§ Problem description: Set each line of the data down exactly, please.

§ Provided records:
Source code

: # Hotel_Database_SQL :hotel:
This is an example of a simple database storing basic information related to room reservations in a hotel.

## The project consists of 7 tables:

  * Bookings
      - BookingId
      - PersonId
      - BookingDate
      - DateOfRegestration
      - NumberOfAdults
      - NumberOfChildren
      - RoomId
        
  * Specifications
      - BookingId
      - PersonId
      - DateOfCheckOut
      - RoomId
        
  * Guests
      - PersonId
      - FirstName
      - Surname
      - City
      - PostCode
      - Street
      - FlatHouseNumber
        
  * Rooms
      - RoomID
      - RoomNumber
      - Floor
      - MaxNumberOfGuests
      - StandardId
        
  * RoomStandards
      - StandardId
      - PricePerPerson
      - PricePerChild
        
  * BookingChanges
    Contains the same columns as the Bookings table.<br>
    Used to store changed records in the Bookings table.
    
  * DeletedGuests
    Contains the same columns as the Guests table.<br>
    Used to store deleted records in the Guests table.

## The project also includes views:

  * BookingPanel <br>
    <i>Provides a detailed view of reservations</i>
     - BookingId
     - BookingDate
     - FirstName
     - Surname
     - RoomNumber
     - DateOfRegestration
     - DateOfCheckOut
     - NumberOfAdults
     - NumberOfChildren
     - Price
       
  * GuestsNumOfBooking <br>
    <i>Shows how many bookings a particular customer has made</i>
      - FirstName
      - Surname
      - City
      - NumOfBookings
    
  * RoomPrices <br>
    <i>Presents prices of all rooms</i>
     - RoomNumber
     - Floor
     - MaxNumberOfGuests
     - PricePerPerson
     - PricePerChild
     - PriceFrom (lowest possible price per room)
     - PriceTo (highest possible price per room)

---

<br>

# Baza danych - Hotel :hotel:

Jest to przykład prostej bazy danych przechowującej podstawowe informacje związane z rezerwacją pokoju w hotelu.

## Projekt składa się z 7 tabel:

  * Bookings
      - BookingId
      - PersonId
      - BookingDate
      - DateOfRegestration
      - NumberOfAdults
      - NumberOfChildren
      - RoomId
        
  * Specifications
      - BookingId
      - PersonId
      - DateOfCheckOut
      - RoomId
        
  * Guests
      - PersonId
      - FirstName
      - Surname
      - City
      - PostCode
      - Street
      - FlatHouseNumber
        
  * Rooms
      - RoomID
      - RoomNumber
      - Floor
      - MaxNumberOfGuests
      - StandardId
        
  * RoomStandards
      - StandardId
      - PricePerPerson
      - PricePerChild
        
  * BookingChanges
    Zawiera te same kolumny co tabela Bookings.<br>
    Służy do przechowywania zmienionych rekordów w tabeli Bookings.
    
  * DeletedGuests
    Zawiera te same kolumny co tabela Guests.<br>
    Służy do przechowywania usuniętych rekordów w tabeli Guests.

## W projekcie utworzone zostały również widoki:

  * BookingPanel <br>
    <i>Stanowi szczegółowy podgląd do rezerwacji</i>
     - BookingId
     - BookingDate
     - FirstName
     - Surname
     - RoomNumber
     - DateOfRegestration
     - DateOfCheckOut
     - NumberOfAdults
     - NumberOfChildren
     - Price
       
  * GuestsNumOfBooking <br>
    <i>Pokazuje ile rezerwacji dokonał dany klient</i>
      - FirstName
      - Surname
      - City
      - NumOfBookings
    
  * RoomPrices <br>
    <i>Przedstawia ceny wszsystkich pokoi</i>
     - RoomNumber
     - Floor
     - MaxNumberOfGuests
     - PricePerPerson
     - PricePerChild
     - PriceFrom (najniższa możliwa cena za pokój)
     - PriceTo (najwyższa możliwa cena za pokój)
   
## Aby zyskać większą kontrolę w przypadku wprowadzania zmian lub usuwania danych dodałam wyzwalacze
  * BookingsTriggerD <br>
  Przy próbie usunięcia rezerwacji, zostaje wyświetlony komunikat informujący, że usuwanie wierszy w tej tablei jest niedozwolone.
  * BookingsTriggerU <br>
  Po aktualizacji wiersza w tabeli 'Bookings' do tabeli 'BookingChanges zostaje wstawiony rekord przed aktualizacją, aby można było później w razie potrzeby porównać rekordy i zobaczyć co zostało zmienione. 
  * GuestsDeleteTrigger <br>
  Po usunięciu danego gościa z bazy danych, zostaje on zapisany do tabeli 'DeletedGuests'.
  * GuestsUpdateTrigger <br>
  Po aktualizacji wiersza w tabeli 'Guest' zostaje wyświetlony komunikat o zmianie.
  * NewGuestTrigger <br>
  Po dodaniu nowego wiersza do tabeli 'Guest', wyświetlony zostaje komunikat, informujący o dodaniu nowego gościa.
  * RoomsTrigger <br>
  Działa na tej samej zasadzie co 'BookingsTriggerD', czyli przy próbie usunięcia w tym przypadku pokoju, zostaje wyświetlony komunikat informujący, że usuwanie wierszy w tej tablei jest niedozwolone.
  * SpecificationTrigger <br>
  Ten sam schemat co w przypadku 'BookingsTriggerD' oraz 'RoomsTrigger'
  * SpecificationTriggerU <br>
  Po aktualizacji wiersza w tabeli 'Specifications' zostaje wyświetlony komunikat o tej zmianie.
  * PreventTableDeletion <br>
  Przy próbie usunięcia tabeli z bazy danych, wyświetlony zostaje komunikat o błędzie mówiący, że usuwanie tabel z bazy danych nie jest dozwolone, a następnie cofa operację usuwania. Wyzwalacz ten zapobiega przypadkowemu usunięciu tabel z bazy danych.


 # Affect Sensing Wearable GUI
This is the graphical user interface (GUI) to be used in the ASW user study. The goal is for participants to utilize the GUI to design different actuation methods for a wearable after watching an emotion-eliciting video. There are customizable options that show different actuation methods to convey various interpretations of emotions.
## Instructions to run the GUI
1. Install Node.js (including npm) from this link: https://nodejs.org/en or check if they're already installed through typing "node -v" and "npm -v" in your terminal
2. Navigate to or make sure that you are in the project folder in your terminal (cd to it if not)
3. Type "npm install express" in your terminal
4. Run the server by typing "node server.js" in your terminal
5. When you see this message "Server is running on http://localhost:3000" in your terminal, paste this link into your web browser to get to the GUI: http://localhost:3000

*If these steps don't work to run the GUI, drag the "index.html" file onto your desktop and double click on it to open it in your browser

§ Output below:
Source code

: # Hotel_Database_SQL :hotel:
This is an example of a simple database storing basic information related to room reservations in a hotel.

## The project consists of 7 tables:

  * Bookings
      - BookingId
      - PersonId
      - BookingDate
      - DateOfRegestration
      - NumberOfAdults
      - NumberOfChildren
      - RoomId
        
  * Specifications
      - BookingId
      - PersonId
      - DateOfCheckOut
      - RoomId
        
  * Guests
      - PersonId
      - FirstName
      - Surname
      - City
      - PostCode
      - Street
      - FlatHouseNumber
        
  * Rooms
      - RoomID
      - RoomNumber
      - Floor
      - MaxNumberOfGuests
      - StandardId
        
  * RoomStandards
      - StandardId
      - PricePerPerson
      - PricePerChild
        
  * BookingChanges
    Contains the same columns as the Bookings table.<br>
    Used to store changed records in the Bookings table.
    
  * DeletedGuests
    Contains the same columns as the Guests table.<br>
    Used to store deleted records in the Guests table.

## The project also includes views:

  * BookingPanel <br>
    <i>Provides a detailed view of reservations</i>
     - BookingId
     - BookingDate
     - FirstName
     - Surname
     - RoomNumber
     - DateOfRegestration
     - DateOfCheckOut
     - NumberOfAdults
     - NumberOfChildren
     - Price
       
  * GuestsNumOfBooking <br>
    <i>Shows how many bookings a particular customer has made</i>
      - FirstName
      - Surname
      - City
      - NumOfBookings
    
  * RoomPrices <br>
    <i>Presents prices of all rooms</i>
     - RoomNumber
     - Floor
     - MaxNumberOfGuests
     - PricePerPerson
     - PricePerChild
     - PriceFrom (lowest possible price per room)
     - PriceTo (highest possible price per room)

---

<br>

# Baza danych - Hotel :hotel:

Jest to przykład prostej bazy danych przechowującej podstawowe informacje związane z rezerwacją pokoju w hotelu.

## Projekt składa się z 7 tabel:

  * Bookings
      - BookingId
      - PersonId
      - BookingDate
      - DateOfRegestration
      - NumberOfAdults
      - NumberOfChildren
      - RoomId
        
  * Specifications
      - BookingId
      - PersonId
      - DateOfCheckOut
      - RoomId
        
  * Guests
      - PersonId
      - FirstName
      - Surname
      - City
      - PostCode
      - Street
      - FlatHouseNumber
        
  * Rooms
      - RoomID
      - RoomNumber
      - Floor
      - MaxNumberOfGuests
      - StandardId
        
  * RoomStandards
      - StandardId
      - PricePerPerson
      - PricePerChild
        
  * BookingChanges
    Zawiera te same kolumny co tabela Bookings.<br>
    Służy do przechowywania zmienionych rekordów w tabeli Bookings.
    
  * DeletedGuests
    Zawiera te same kolumny co tabela Guests.<br>
    Służy do przechowywania usuniętych rekordów w tabeli Guests.

## W projekcie utworzone zostały również widoki:

  * BookingPanel <br>
    <i>Stanowi szczegółowy podgląd do rezerwacji</i>
     - BookingId
     - BookingDate
     - FirstName
     - Surname
     - RoomNumber
     - DateOfRegestration
     - DateOfCheckOut
     - NumberOfAdults
     - NumberOfChildren
     - Price
       
  * GuestsNumOfBooking <br>
    <i>Pokazuje ile rezerwacji dokonał dany klient</i>
      - FirstName
      - Surname
      - City
      - NumOfBookings
    
  * RoomPrices <br>
    <i>Przedstawia ceny wszsystkich pokoi</i>
     - RoomNumber
     - Floor
     - MaxNumberOfGuests
     - PricePerPerson
     - PricePerChild
     - PriceFrom (najniższa możliwa cena za pokój)
     - PriceTo (najwyższa możliwa cena za pokój)
   
## Aby zyskać większą kontrolę w przypadku wprowadzania zmian lub usuwania danych dodałam wyzwalacze
  * BookingsTriggerD <br>
  Przy próbie usunięcia rezerwacji, zostaje wyświetlony komunikat informujący, że usuwanie wierszy w tej tablei jest niedozwolone.
  * BookingsTriggerU <br>
  Po aktualizacji wiersza w tabeli 'Bookings' do tabeli 'BookingChanges zostaje wstawiony rekord przed aktualizacją, aby można było później w razie potrzeby porównać rekordy i zobaczyć co zostało zmienione. 
  * GuestsDeleteTrigger <br>
  Po usunięciu danego gościa z bazy danych, zostaje on zapisany do tabeli 'DeletedGuests'.
  * GuestsUpdateTrigger <br>
  Po aktualizacji wiersza w tabeli 'Guest' zostaje wyświetlony komunikat o zmianie.
  * NewGuestTrigger <br>
  Po dodaniu nowego wiersza do tabeli 'Guest', wyświetlony zostaje komunikat, informujący o dodaniu nowego gościa.
  * RoomsTrigger <br>
  Działa na tej samej zasadzie co 'BookingsTriggerD', czyli przy próbie usunięcia w tym przypadku pokoju, zostaje wyświetlony komunikat informujący, że usuwanie wierszy w tej tablei jest niedozwolone.
  * SpecificationTrigger <br>
  Ten sam schemat co w przypadku 'BookingsTriggerD' oraz 'RoomsTrigger'
  * SpecificationTriggerU <br>
  Po aktualizacji wiersza w tabeli 'Specifications' zostaje wyświetlony komunikat o tej zmianie.
  * PreventTableDeletion <br>
  Przy próbie usunięcia tabeli z bazy danych, wyświetlony zostaje komunikat o błędzie mówiący, że usuwanie tabel z bazy danych nie jest dozwolone, a następnie cofa operację usuwania. Wyzwalacz ten zapobiega przypadkowemu usunięciu tabel z bazy danych.


 # Affect Sensing Wearable GUI
This is the graphical user interface (GUI) to be used in the ASW user study. The goal is for participants to utilize the GUI to design different actuation methods for a wearable after watching an emotion-eliciting video. There are customizable options that show different actuation methods to convey various interpretations of emotions.
## Instructions to run the GUI
1. Install Node.js (including npm) from this link: https://nodejs.org/en or check if they're already installed through typing "node -v" and "npm -v" in your terminal
2. Navigate to or make sure that you are in the project folder in your terminal (cd to it if not)
3. Type "npm install express" in your terminal
4. Run the server by typing "node server.js" in your terminal
5. When you see this message "Server is running on http://localhost:3000" in your terminal, paste this link into your web browser to get to the GUI: http://localhost:3000

*If these steps don't work to run the GUI, drag the "index.html" file onto your desktop and double click on it to open it in your browser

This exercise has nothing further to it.